■ **Work task**
When a record contains an image, skip the image and retype the rest of that record exactly.
--*--
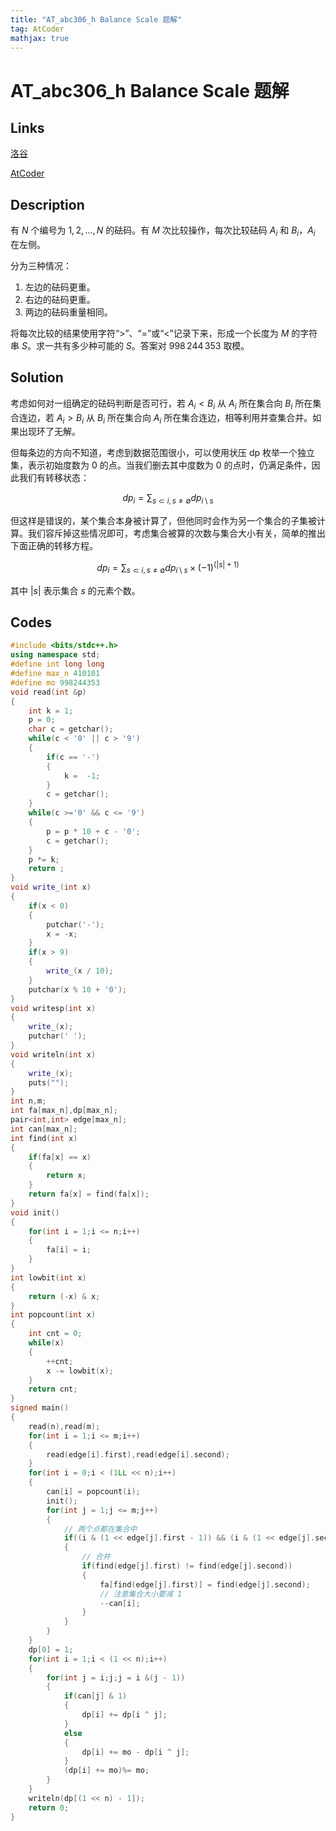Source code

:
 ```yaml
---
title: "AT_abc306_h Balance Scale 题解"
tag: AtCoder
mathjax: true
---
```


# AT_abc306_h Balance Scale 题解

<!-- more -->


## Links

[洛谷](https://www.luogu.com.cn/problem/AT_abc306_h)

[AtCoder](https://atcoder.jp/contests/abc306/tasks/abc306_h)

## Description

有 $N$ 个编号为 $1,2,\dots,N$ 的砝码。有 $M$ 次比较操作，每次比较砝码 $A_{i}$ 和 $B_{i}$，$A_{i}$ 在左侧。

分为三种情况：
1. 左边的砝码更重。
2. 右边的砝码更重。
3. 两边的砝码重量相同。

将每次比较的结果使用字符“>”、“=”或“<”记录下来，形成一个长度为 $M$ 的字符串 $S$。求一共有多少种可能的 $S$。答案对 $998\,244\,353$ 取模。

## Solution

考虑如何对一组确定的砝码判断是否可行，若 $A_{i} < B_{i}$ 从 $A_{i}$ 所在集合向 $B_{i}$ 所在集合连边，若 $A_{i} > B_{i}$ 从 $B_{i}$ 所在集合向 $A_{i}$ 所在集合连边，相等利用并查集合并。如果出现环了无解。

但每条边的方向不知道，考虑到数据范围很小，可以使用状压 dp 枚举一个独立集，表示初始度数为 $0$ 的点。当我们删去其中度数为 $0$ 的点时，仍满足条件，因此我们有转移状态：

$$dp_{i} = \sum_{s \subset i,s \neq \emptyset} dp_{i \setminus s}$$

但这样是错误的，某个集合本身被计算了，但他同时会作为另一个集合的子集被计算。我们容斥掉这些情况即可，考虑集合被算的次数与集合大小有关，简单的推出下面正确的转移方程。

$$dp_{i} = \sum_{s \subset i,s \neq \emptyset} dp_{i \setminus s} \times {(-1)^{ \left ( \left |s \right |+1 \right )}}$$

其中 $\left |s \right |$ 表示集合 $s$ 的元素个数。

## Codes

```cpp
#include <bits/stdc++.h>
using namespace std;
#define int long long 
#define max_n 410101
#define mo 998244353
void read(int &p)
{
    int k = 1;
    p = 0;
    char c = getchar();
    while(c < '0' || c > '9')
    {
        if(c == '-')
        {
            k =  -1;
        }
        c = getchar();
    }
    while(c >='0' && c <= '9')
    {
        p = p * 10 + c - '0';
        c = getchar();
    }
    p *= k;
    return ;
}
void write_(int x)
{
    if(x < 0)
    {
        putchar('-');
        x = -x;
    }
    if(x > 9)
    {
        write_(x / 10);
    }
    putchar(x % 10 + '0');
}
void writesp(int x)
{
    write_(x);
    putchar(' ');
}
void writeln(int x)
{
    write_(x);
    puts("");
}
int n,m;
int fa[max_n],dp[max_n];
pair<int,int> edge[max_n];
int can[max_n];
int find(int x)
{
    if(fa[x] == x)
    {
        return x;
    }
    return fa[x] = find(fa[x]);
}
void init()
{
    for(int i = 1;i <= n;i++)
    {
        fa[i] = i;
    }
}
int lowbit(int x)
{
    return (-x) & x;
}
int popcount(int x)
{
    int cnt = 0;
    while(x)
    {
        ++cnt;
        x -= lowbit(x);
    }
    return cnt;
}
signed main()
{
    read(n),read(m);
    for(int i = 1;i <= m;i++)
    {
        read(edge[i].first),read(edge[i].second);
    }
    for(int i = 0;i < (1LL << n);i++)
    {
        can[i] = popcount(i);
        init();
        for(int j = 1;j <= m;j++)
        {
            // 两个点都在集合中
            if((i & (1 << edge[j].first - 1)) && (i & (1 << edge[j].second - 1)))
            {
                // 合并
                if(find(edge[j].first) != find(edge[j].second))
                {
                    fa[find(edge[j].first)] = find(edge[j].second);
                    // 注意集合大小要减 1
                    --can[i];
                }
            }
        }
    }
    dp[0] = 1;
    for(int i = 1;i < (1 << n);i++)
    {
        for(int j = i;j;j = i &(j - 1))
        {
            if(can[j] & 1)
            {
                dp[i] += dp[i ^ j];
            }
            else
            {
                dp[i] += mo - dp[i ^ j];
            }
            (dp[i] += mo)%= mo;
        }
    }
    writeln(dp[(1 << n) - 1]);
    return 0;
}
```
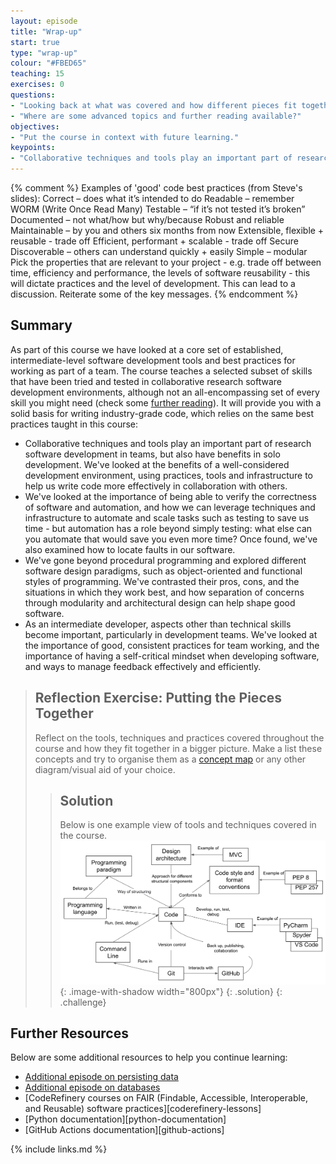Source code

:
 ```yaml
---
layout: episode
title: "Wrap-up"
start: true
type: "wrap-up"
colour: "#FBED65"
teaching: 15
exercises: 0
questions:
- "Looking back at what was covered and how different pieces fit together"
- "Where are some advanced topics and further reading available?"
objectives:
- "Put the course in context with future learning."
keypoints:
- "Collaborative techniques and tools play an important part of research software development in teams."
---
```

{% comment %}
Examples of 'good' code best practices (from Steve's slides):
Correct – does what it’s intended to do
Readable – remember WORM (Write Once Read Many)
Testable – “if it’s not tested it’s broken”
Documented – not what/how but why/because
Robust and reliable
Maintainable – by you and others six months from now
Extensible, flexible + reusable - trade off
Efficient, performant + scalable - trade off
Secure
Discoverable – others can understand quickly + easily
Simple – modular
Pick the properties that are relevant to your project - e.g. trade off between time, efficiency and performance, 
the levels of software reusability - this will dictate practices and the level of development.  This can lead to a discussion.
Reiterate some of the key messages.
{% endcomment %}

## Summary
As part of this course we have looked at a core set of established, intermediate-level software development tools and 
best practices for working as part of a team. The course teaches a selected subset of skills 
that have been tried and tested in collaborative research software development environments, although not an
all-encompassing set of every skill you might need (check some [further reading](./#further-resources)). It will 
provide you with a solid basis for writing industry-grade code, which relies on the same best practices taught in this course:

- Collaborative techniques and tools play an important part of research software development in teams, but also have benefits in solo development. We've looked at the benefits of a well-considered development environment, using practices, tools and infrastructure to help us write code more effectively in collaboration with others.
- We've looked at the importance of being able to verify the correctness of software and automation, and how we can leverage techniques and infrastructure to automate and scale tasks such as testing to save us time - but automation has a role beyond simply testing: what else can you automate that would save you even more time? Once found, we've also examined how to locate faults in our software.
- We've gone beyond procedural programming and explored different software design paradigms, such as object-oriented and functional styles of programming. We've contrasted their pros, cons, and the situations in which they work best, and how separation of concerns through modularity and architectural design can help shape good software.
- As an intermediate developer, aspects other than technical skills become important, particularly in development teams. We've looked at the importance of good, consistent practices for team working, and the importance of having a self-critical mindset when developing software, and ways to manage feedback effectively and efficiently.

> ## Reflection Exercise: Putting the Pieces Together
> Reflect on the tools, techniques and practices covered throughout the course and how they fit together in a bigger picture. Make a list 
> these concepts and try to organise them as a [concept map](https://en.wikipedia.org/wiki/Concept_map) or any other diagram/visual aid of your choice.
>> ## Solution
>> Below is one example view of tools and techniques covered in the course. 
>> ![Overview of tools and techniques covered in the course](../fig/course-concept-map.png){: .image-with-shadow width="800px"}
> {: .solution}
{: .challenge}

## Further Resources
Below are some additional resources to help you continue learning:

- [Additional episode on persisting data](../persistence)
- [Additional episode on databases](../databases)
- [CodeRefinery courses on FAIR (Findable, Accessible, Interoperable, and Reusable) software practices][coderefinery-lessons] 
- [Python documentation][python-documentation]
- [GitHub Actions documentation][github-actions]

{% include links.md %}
--*--
■ **Output of the exercise**
Source code

:
 ```yaml
---
title: "AT_abc306_h Balance Scale 题解"
tag: AtCoder
mathjax: true
---
```


# AT_abc306_h Balance Scale 题解

<!-- more -->


## Links

[洛谷](https://www.luogu.com.cn/problem/AT_abc306_h)

[AtCoder](https://atcoder.jp/contests/abc306/tasks/abc306_h)

## Description

有 $N$ 个编号为 $1,2,\dots,N$ 的砝码。有 $M$ 次比较操作，每次比较砝码 $A_{i}$ 和 $B_{i}$，$A_{i}$ 在左侧。

分为三种情况：
1. 左边的砝码更重。
2. 右边的砝码更重。
3. 两边的砝码重量相同。

将每次比较的结果使用字符“>”、“=”或“<”记录下来，形成一个长度为 $M$ 的字符串 $S$。求一共有多少种可能的 $S$。答案对 $998\,244\,353$ 取模。

## Solution

考虑如何对一组确定的砝码判断是否可行，若 $A_{i} < B_{i}$ 从 $A_{i}$ 所在集合向 $B_{i}$ 所在集合连边，若 $A_{i} > B_{i}$ 从 $B_{i}$ 所在集合向 $A_{i}$ 所在集合连边，相等利用并查集合并。如果出现环了无解。

但每条边的方向不知道，考虑到数据范围很小，可以使用状压 dp 枚举一个独立集，表示初始度数为 $0$ 的点。当我们删去其中度数为 $0$ 的点时，仍满足条件，因此我们有转移状态：

$$dp_{i} = \sum_{s \subset i,s \neq \emptyset} dp_{i \setminus s}$$

但这样是错误的，某个集合本身被计算了，但他同时会作为另一个集合的子集被计算。我们容斥掉这些情况即可，考虑集合被算的次数与集合大小有关，简单的推出下面正确的转移方程。

$$dp_{i} = \sum_{s \subset i,s \neq \emptyset} dp_{i \setminus s} \times {(-1)^{ \left ( \left |s \right |+1 \right )}}$$

其中 $\left |s \right |$ 表示集合 $s$ 的元素个数。

## Codes

```cpp
#include <bits/stdc++.h>
using namespace std;
#define int long long 
#define max_n 410101
#define mo 998244353
void read(int &p)
{
    int k = 1;
    p = 0;
    char c = getchar();
    while(c < '0' || c > '9')
    {
        if(c == '-')
        {
            k =  -1;
        }
        c = getchar();
    }
    while(c >='0' && c <= '9')
    {
        p = p * 10 + c - '0';
        c = getchar();
    }
    p *= k;
    return ;
}
void write_(int x)
{
    if(x < 0)
    {
        putchar('-');
        x = -x;
    }
    if(x > 9)
    {
        write_(x / 10);
    }
    putchar(x % 10 + '0');
}
void writesp(int x)
{
    write_(x);
    putchar(' ');
}
void writeln(int x)
{
    write_(x);
    puts("");
}
int n,m;
int fa[max_n],dp[max_n];
pair<int,int> edge[max_n];
int can[max_n];
int find(int x)
{
    if(fa[x] == x)
    {
        return x;
    }
    return fa[x] = find(fa[x]);
}
void init()
{
    for(int i = 1;i <= n;i++)
    {
        fa[i] = i;
    }
}
int lowbit(int x)
{
    return (-x) & x;
}
int popcount(int x)
{
    int cnt = 0;
    while(x)
    {
        ++cnt;
        x -= lowbit(x);
    }
    return cnt;
}
signed main()
{
    read(n),read(m);
    for(int i = 1;i <= m;i++)
    {
        read(edge[i].first),read(edge[i].second);
    }
    for(int i = 0;i < (1LL << n);i++)
    {
        can[i] = popcount(i);
        init();
        for(int j = 1;j <= m;j++)
        {
            // 两个点都在集合中
            if((i & (1 << edge[j].first - 1)) && (i & (1 << edge[j].second - 1)))
            {
                // 合并
                if(find(edge[j].first) != find(edge[j].second))
                {
                    fa[find(edge[j].first)] = find(edge[j].second);
                    // 注意集合大小要减 1
                    --can[i];
                }
            }
        }
    }
    dp[0] = 1;
    for(int i = 1;i < (1 << n);i++)
    {
        for(int j = i;j;j = i &(j - 1))
        {
            if(can[j] & 1)
            {
                dp[i] += dp[i ^ j];
            }
            else
            {
                dp[i] += mo - dp[i ^ j];
            }
            (dp[i] += mo)%= mo;
        }
    }
    writeln(dp[(1 << n) - 1]);
    return 0;
}
```
Source code

:
 ```yaml
---
layout: episode
title: "Wrap-up"
start: true
type: "wrap-up"
colour: "#FBED65"
teaching: 15
exercises: 0
questions:
- "Looking back at what was covered and how different pieces fit together"
- "Where are some advanced topics and further reading available?"
objectives:
- "Put the course in context with future learning."
keypoints:
- "Collaborative techniques and tools play an important part of research software development in teams."
---
```

{% comment %}
Examples of 'good' code best practices (from Steve's slides):
Correct – does what it’s intended to do
Readable – remember WORM (Write Once Read Many)
Testable – “if it’s not tested it’s broken”
Documented – not what/how but why/because
Robust and reliable
Maintainable – by you and others six months from now
Extensible, flexible + reusable - trade off
Efficient, performant + scalable - trade off
Secure
Discoverable – others can understand quickly + easily
Simple – modular
Pick the properties that are relevant to your project - e.g. trade off between time, efficiency and performance, 
the levels of software reusability - this will dictate practices and the level of development.  This can lead to a discussion.
Reiterate some of the key messages.
{% endcomment %}

## Summary
As part of this course we have looked at a core set of established, intermediate-level software development tools and 
best practices for working as part of a team. The course teaches a selected subset of skills 
that have been tried and tested in collaborative research software development environments, although not an
all-encompassing set of every skill you might need (check some [further reading](./#further-resources)). It will 
provide you with a solid basis for writing industry-grade code, which relies on the same best practices taught in this course:

- Collaborative techniques and tools play an important part of research software development in teams, but also have benefits in solo development. We've looked at the benefits of a well-considered development environment, using practices, tools and infrastructure to help us write code more effectively in collaboration with others.
- We've looked at the importance of being able to verify the correctness of software and automation, and how we can leverage techniques and infrastructure to automate and scale tasks such as testing to save us time - but automation has a role beyond simply testing: what else can you automate that would save you even more time? Once found, we've also examined how to locate faults in our software.
- We've gone beyond procedural programming and explored different software design paradigms, such as object-oriented and functional styles of programming. We've contrasted their pros, cons, and the situations in which they work best, and how separation of concerns through modularity and architectural design can help shape good software.
- As an intermediate developer, aspects other than technical skills become important, particularly in development teams. We've looked at the importance of good, consistent practices for team working, and the importance of having a self-critical mindset when developing software, and ways to manage feedback effectively and efficiently.

> ## Reflection Exercise: Putting the Pieces Together
> Reflect on the tools, techniques and practices covered throughout the course and how they fit together in a bigger picture. Make a list 
> these concepts and try to organise them as a [concept map](https://en.wikipedia.org/wiki/Concept_map) or any other diagram/visual aid of your choice.
>> ## Solution
>> Below is one example view of tools and techniques covered in the course. 
>> ![Overview of tools and techniques covered in the course](../fig/course-concept-map.png){: .image-with-shadow width="800px"}
> {: .solution}
{: .challenge}

## Further Resources
Below are some additional resources to help you continue learning:

- [Additional episode on persisting data](../persistence)
- [Additional episode on databases](../databases)
- [CodeRefinery courses on FAIR (Findable, Accessible, Interoperable, and Reusable) software practices][coderefinery-lessons] 
- [Python documentation][python-documentation]
- [GitHub Actions documentation][github-actions]

{% include links.md %}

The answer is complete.